- [Task goal] Throughout the records below, find each line holding "tested" and copy it.

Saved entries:
══════════════════════════════
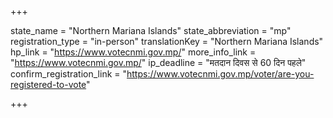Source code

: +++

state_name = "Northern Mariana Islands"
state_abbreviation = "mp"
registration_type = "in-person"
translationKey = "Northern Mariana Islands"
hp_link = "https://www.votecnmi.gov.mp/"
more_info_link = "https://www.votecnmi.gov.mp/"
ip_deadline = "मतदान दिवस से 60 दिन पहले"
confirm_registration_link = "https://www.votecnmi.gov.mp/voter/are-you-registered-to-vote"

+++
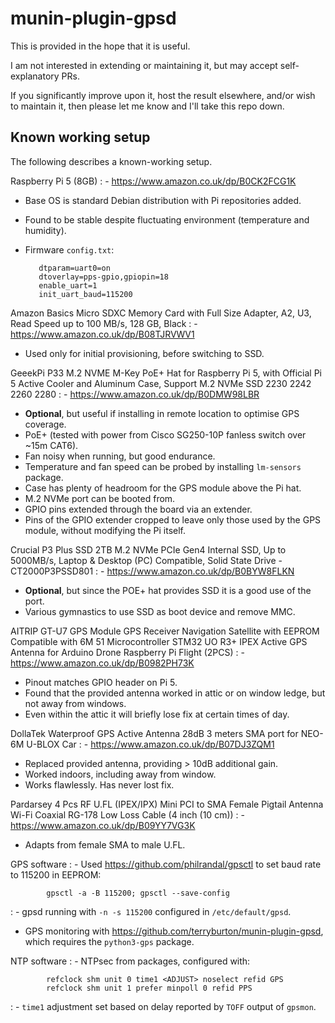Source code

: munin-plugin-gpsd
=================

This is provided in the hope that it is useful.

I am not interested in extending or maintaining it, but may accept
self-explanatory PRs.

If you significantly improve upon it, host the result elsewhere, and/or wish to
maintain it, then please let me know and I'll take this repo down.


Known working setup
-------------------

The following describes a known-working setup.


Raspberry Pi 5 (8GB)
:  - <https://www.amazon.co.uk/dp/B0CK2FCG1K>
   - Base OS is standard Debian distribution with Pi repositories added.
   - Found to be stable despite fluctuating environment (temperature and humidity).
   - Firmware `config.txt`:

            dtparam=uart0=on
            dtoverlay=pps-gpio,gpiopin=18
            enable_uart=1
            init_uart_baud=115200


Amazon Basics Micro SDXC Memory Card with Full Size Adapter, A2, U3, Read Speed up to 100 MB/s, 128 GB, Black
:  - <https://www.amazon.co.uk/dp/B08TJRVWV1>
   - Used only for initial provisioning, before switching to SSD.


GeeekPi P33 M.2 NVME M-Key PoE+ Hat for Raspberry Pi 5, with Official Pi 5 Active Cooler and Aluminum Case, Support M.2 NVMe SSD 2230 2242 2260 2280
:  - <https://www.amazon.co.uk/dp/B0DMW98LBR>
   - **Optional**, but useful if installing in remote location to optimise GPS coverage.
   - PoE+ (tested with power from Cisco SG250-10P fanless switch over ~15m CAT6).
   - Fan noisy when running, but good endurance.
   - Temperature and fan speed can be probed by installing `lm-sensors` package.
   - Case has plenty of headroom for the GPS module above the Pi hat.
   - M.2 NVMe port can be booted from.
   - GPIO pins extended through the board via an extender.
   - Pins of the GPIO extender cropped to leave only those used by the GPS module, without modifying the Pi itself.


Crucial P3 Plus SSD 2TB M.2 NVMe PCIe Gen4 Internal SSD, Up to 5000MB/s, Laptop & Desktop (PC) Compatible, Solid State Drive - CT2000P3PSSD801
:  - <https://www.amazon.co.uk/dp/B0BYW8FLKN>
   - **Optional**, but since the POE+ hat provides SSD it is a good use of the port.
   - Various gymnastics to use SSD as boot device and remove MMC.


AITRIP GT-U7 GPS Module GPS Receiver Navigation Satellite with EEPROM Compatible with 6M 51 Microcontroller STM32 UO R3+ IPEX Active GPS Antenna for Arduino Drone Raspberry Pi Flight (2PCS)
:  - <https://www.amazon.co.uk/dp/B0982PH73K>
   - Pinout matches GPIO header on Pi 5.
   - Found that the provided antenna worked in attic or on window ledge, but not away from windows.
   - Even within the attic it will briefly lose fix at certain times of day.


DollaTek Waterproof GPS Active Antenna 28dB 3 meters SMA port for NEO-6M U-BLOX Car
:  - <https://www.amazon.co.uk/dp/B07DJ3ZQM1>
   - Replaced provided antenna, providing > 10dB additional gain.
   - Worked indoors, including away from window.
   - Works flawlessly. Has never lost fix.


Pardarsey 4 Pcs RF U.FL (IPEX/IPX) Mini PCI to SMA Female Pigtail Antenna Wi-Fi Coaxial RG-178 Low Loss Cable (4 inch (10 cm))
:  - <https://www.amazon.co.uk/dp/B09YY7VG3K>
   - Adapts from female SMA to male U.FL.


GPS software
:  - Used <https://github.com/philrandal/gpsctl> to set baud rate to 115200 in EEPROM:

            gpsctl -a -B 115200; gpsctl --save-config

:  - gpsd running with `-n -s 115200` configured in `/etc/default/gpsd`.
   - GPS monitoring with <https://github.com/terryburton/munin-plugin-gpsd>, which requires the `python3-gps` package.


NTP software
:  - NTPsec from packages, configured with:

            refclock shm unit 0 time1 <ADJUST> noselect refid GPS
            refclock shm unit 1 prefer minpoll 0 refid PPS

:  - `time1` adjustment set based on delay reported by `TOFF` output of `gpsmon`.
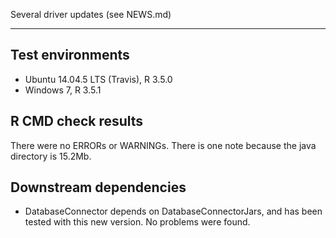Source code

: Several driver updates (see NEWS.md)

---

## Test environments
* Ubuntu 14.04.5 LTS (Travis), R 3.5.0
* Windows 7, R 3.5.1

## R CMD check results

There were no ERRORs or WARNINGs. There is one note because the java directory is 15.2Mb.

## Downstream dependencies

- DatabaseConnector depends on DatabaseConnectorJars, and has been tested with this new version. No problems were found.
══════════════════════════════
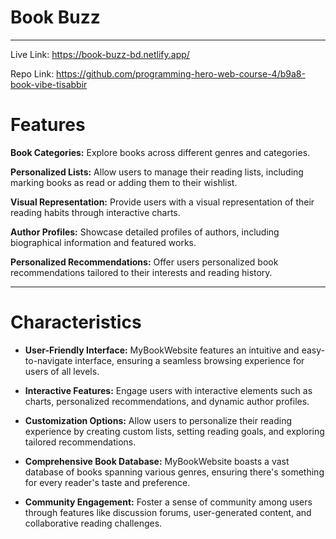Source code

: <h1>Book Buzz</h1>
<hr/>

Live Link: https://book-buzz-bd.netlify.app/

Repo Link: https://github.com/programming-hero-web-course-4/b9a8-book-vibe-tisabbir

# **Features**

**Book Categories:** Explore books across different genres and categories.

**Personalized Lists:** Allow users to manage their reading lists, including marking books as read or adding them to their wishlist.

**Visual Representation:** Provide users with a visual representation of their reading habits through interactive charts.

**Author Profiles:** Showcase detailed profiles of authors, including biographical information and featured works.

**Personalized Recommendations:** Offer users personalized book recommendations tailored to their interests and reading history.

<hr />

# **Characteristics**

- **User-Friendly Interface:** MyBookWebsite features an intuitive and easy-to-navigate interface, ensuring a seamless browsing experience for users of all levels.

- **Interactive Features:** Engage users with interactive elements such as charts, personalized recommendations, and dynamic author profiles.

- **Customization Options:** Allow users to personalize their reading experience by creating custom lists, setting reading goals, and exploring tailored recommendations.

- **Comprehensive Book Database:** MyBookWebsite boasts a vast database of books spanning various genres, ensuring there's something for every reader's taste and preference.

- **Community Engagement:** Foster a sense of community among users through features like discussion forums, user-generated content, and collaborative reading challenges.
══════════════════════════════
- [Exercise answer]
   - PoE+ (tested with power from Cisco SG250-10P fanless switch over ~15m CAT6).
- DatabaseConnector depends on DatabaseConnectorJars, and has been tested with this new version. No problems were found.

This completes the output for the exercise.